==== Records supplied

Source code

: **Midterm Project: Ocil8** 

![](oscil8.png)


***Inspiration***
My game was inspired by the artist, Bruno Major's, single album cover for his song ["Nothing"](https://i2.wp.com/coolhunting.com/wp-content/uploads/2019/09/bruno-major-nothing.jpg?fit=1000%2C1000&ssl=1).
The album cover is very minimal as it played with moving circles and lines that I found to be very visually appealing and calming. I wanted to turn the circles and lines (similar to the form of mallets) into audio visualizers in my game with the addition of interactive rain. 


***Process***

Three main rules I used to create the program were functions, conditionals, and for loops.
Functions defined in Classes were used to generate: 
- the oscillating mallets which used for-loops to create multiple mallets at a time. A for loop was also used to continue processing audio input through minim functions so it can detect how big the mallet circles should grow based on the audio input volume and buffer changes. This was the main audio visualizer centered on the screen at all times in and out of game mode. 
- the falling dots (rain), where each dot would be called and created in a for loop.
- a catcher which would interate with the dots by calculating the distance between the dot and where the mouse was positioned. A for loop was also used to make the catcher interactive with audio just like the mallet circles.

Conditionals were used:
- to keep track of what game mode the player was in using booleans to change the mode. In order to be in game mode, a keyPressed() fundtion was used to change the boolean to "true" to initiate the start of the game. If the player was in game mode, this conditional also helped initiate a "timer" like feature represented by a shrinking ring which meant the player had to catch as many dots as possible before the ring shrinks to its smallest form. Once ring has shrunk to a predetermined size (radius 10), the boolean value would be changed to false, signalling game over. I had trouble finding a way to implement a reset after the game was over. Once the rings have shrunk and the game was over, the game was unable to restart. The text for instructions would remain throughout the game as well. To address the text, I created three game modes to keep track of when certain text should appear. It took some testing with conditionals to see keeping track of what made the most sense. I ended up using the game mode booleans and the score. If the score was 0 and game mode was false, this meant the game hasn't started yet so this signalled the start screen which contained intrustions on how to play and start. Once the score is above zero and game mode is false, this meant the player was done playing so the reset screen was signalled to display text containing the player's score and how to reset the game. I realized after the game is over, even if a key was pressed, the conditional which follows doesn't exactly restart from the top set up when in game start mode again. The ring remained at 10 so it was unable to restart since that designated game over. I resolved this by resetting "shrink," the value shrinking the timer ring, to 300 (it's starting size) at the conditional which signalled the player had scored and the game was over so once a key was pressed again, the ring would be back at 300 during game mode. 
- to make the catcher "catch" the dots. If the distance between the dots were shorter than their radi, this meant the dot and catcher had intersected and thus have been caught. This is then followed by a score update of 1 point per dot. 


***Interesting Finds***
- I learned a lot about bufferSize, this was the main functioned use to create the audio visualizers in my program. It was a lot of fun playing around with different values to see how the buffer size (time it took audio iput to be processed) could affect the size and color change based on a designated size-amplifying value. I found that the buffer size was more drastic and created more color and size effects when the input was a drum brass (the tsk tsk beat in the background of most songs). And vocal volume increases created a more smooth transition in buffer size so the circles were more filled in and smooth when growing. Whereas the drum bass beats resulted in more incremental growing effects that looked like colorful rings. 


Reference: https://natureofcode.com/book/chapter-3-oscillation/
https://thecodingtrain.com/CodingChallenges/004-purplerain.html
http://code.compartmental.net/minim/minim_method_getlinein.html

========

§ Exercise:
Transcribe the full listing, word for word.

§ Completed exercise:
Source code

: **Midterm Project: Ocil8** 

![](oscil8.png)


***Inspiration***
My game was inspired by the artist, Bruno Major's, single album cover for his song ["Nothing"](https://i2.wp.com/coolhunting.com/wp-content/uploads/2019/09/bruno-major-nothing.jpg?fit=1000%2C1000&ssl=1).
The album cover is very minimal as it played with moving circles and lines that I found to be very visually appealing and calming. I wanted to turn the circles and lines (similar to the form of mallets) into audio visualizers in my game with the addition of interactive rain. 


***Process***

Three main rules I used to create the program were functions, conditionals, and for loops.
Functions defined in Classes were used to generate: 
- the oscillating mallets which used for-loops to create multiple mallets at a time. A for loop was also used to continue processing audio input through minim functions so it can detect how big the mallet circles should grow based on the audio input volume and buffer changes. This was the main audio visualizer centered on the screen at all times in and out of game mode. 
- the falling dots (rain), where each dot would be called and created in a for loop.
- a catcher which would interate with the dots by calculating the distance between the dot and where the mouse was positioned. A for loop was also used to make the catcher interactive with audio just like the mallet circles.

Conditionals were used:
- to keep track of what game mode the player was in using booleans to change the mode. In order to be in game mode, a keyPressed() fundtion was used to change the boolean to "true" to initiate the start of the game. If the player was in game mode, this conditional also helped initiate a "timer" like feature represented by a shrinking ring which meant the player had to catch as many dots as possible before the ring shrinks to its smallest form. Once ring has shrunk to a predetermined size (radius 10), the boolean value would be changed to false, signalling game over. I had trouble finding a way to implement a reset after the game was over. Once the rings have shrunk and the game was over, the game was unable to restart. The text for instructions would remain throughout the game as well. To address the text, I created three game modes to keep track of when certain text should appear. It took some testing with conditionals to see keeping track of what made the most sense. I ended up using the game mode booleans and the score. If the score was 0 and game mode was false, this meant the game hasn't started yet so this signalled the start screen which contained intrustions on how to play and start. Once the score is above zero and game mode is false, this meant the player was done playing so the reset screen was signalled to display text containing the player's score and how to reset the game. I realized after the game is over, even if a key was pressed, the conditional which follows doesn't exactly restart from the top set up when in game start mode again. The ring remained at 10 so it was unable to restart since that designated game over. I resolved this by resetting "shrink," the value shrinking the timer ring, to 300 (it's starting size) at the conditional which signalled the player had scored and the game was over so once a key was pressed again, the ring would be back at 300 during game mode. 
- to make the catcher "catch" the dots. If the distance between the dots were shorter than their radi, this meant the dot and catcher had intersected and thus have been caught. This is then followed by a score update of 1 point per dot. 


***Interesting Finds***
- I learned a lot about bufferSize, this was the main functioned use to create the audio visualizers in my program. It was a lot of fun playing around with different values to see how the buffer size (time it took audio iput to be processed) could affect the size and color change based on a designated size-amplifying value. I found that the buffer size was more drastic and created more color and size effects when the input was a drum brass (the tsk tsk beat in the background of most songs). And vocal volume increases created a more smooth transition in buffer size so the circles were more filled in and smooth when growing. Whereas the drum bass beats resulted in more incremental growing effects that looked like colorful rings. 


Reference: https://natureofcode.com/book/chapter-3-oscillation/
https://thecodingtrain.com/CodingChallenges/004-purplerain.html
http://code.compartmental.net/minim/minim_method_getlinein.html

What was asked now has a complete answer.